Say Nothing: A True Story of Murder and Memory in Northern Ireland is a 2018 book by writer and journalist Patrick Radden Keefe. It focuses on the Troubles in Northern Ireland. It spent six weeks on The New York Times Best Seller list and received widespread critical acclaim.

Summary
Say Nothing focuses on The Troubles in Northern Ireland, beginning with the 1972 abduction and murder of Jean McConville. Keefe began researching and writing the book after reading the obituary for Dolours Price in 2013.

Title
The book's title is taken from the poem "Whatever You Say, Say Nothing" by Irish Nobel laureate Seamus Heaney from his collection North (1975).

Publication
Say Nothing was first published by the William Collins imprint of HarperCollins on November 1, 2018. It was later published in the US by Doubleday on February 26, 2019.

The book debuted at number seven on The New York Times Hardcover Nonfiction best-sellers list on March 17, 2019. It spent six weeks on the list. Say Nothing also debuted at number five on The New York Times Combined Print & E-Book Nonfiction best-sellers list on March 17, 2019. It spent six weeks on the list.

Reception
On the review aggregator website Book Marks, which assigns individual ratings to book reviews from mainstream literary critics, the book received a cumulative "Rave" rating based on 21 reviews: 11 "Rave" reviews and 10 "Positive" reviews. Jennifer Szalai of The New York Times wrote, "Keefe's narrative is an architectural feat, expertly constructed out of complex and contentious material, arranged and balanced just so."

Maureen Corrigan of NPR enthusiastically wrote, "Keefe is a storyteller who captures the complexities of a historical moment by digging deep into the lives of people on all sides of the conflict." Corrigan concludes, "At the end of his panoramic book, which gathers together history, politics and biography, Keefe tightens the focus back to the mystery of McConville's abduction and murder. And, as in the most ingenious crime stories, Keefe unveils a revelation — lying, so to speak, in plain sight — that only further complicates the moral dimensions of his tale."

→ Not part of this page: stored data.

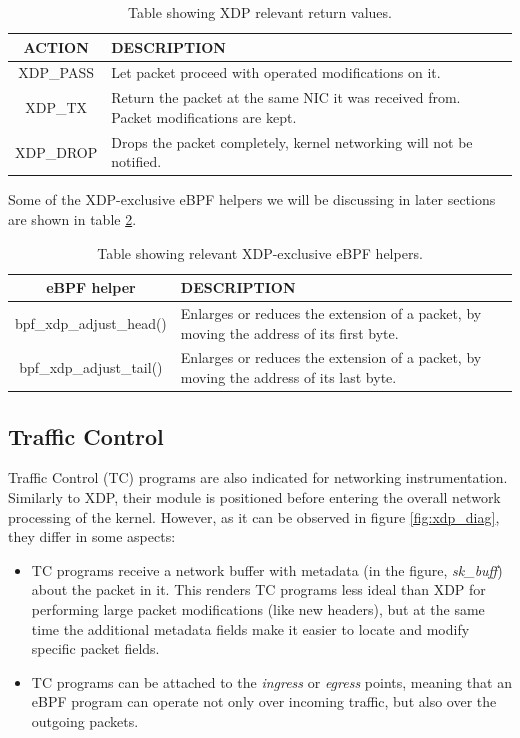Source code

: \documentclass[12pt]{report} %
\begin{document}
\begin{table}[H]
\begin{tabular}{|c|>{\centering\arraybackslash}p{10cm}|}
\hline
ACTION & DESCRIPTION\\
\hline
\hline
XDP\_PASS & Let packet proceed with operated modifications on it.\\
\hline
XDP\_TX & Return the packet at the same NIC it was received from. Packet modifications are kept.\\
\hline
XDP\_DROP & Drops the packet completely, kernel networking will not be notified.\\
\hline
\end{tabular}
\caption{Table showing XDP relevant return values.}
\label{table:xdp_actions_av}
\end{table}

Some of the XDP-exclusive eBPF helpers we will be discussing in later sections are shown in table \ref{table:xdp_helpers}.
\begin{table}[H]
\begin{tabular}{|c|>{\centering\arraybackslash}p{10cm}|}
\hline
eBPF helper & DESCRIPTION\\
\hline
\hline
bpf\_xdp\_adjust\_head() & Enlarges or reduces the extension of a packet, by moving the address of its first byte.\\
\hline
bpf\_xdp\_adjust\_tail() & Enlarges or reduces the extension of a packet, by moving the address of its last byte.\\
\hline
\end{tabular}
\caption{Table showing relevant XDP-exclusive eBPF helpers.}
\label{table:xdp_helpers}
\end{table}


\subsection{Traffic Control}
Traffic Control (TC) programs are also indicated for networking instrumentation. Similarly to XDP, their module is positioned before entering the overall network processing of the kernel. However, as it can be observed in figure \ref{fig:xdp_diag}, they differ in some aspects:
\begin{itemize}
\item TC programs receive a network buffer with metadata (in the figure, \textit{sk\_buff}) about the packet in it. This renders TC programs less ideal than XDP for performing large packet modifications (like new headers), but at the same time the additional metadata fields make it easier to locate and modify specific packet fields\cite{tc_differences}.
\item TC programs can be attached to the \textit{ingress} or \textit{egress} points, meaning that an eBPF program can operate not only over incoming traffic, but also over the outgoing packets.
\end{itemize}
\end{document}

Devlin Barrett of The Washington Post described how Say Nothing is "a cautionary tale, [that] speaks volumes — about the zealotry of youth, the long-term consequences of violence and the politics of forgetting."

The Economist noted, "The discerning skill with which Mr. Radden Keefe gets inside these characters' minds may unsettle some readers, but it is also his book's strength. He shows how people who in peacetime might just have been strong-willed or colourful types came to condone or perpetrate the unspeakable."

Stephen Phillips of The Los Angeles Times praised the book saying, "'Say Nothing' powerfully documents a society benumbed by trauma attempting to reckon with the abyss that engulfed it."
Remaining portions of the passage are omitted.